As you read this psalm you get the sense that it was written in the early months or years of the exile. There’s a feeling of homesickness in v1, as the exiles sit and weep when they remember Zion, another name for Jerusalem. Babylon is very much a foreign land v4. The Babylonians are described as captors and tormentors when they ask the exiles to sing songs of their homeland v3. And there’s a passive-aggressive response from the exiles as they hang their harps on the poplars v2 and refuse to sing. After all, they are strangers in a strange land, uprooted from their home and transported to another country with a different language, different culture, different customs. They are sad and bewildered. How can they possibly sing joyful songs from their homeland? Have you ever felt like that? Can you imagine what that is like?
I’ve had little tastes of it – when I went to university in Birmingham, never having left home before; when I studied in Germany; when Denise and I lived in Sarajevo and visited India. These were all choices I made and I knew I would be going home again. The Jewish exiles were forcibly removed from their homeland against their will and had little or no hope of ever seeing it again. Add despair to homesickness.
The Afghan refugees will be feeling like this. They have had to flee Afghanistan, fearing for their lives and not knowing whether they will ever get back. We may not meet any of them but, if we do, how are we going to treat them? Asking them to sing joyful Afghan songs probably isn’t the thing to do to make them feel welcome and safe in a foreign land.
In Psalm 137:5-6 there is a determination on the part of the Jewish exiles not to forget Jerusalem. They want to keep their memories and their identity alive. They don’t want to become Babylonians, they are going to maintain their Jewish culture and religion. We need the same determination to maintain our Christian identity. There is so much pressure on us now to submit and conform to the spirit of the times that we’re beginning to feel like strangers in our own land. And we are – we are citizens of heaven on our way home; we’re not there yet.

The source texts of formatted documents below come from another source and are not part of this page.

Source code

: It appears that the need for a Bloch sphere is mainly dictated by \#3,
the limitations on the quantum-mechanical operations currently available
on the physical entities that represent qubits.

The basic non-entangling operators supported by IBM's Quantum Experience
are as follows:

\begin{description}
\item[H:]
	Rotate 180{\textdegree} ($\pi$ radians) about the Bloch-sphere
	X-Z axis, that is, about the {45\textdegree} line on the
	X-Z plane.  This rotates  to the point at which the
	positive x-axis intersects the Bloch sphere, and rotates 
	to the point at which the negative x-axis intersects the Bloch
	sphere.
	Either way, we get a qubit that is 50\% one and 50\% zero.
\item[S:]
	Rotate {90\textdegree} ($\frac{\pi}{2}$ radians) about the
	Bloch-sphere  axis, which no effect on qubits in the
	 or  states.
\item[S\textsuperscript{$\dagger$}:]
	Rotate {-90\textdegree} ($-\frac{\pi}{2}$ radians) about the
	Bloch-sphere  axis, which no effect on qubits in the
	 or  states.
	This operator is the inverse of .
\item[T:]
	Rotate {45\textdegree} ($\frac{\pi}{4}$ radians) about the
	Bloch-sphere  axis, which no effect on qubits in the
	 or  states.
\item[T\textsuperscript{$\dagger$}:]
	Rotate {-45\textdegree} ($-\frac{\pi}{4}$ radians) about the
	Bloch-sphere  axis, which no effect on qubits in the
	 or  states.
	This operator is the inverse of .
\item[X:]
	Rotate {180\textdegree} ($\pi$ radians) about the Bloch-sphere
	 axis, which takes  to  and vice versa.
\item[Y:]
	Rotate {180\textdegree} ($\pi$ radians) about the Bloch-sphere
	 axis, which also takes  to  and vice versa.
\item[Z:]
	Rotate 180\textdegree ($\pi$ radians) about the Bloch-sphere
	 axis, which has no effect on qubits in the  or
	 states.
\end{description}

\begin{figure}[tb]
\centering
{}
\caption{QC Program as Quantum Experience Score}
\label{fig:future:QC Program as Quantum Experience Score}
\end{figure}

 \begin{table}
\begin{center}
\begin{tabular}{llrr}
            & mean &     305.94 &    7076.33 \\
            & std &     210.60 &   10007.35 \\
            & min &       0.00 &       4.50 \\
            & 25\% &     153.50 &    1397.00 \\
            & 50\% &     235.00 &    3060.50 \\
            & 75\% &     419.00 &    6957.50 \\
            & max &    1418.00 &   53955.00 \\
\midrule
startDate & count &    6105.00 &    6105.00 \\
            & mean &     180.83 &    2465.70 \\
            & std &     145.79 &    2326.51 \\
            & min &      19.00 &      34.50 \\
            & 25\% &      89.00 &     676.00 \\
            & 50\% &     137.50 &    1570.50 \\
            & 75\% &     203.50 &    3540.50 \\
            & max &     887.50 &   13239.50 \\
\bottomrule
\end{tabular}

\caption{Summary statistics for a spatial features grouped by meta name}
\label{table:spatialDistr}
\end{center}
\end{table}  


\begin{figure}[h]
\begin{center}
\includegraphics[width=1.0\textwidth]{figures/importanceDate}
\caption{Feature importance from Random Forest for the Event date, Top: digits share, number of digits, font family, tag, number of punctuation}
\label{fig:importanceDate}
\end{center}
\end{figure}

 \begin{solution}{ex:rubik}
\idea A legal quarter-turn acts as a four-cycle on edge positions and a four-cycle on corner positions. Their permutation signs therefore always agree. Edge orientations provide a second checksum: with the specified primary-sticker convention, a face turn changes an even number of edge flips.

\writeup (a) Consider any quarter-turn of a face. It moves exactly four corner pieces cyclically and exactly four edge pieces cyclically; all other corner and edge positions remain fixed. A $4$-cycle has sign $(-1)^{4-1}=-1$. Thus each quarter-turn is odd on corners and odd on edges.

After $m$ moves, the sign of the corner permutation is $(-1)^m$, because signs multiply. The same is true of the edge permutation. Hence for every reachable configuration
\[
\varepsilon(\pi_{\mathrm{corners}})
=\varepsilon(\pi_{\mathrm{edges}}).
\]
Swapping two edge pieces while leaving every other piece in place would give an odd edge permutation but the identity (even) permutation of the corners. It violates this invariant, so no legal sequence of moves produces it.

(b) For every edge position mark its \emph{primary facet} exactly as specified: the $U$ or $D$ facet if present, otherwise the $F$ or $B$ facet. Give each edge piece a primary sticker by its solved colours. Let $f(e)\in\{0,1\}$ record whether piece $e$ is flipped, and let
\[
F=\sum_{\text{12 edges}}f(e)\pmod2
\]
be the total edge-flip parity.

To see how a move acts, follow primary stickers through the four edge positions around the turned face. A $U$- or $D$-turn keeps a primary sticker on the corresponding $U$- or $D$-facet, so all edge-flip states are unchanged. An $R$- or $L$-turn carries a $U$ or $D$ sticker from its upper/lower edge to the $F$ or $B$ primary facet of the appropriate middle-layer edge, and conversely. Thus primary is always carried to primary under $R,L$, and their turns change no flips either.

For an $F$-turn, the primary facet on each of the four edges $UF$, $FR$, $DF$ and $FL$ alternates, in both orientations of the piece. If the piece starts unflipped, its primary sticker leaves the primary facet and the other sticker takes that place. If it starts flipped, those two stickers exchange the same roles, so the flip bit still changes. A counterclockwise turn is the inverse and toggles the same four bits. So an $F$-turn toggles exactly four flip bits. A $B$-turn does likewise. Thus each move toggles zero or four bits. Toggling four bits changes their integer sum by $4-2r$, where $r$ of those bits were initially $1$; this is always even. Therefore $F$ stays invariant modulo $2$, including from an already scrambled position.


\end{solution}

Read Psalm 137:7-9. Now that’s not in Boney M’s version. The writer of the song has put in Psalm 19:14 instead “May the words of my mouth and the meditation of my heart be pleasing in your sight, Lord, my Rock and my Redeemer.” I don’t know why they did that but maybe they were uncomfortable with the rest of Psalm 137. Homesickness, despair, even a passive-aggressive response to people seen as captors and tormentors are okay emotions but these 3 verses are something else. There’s deep anger here and a vindictiveness that wants revenge, that wants to see the Edomites punished for their attitude and the Babylonians for their actions. There is even a certainty that Babylon will get its just desserts, that what they did to the Jewish people will be done to them and the person who does it will be happy to do it.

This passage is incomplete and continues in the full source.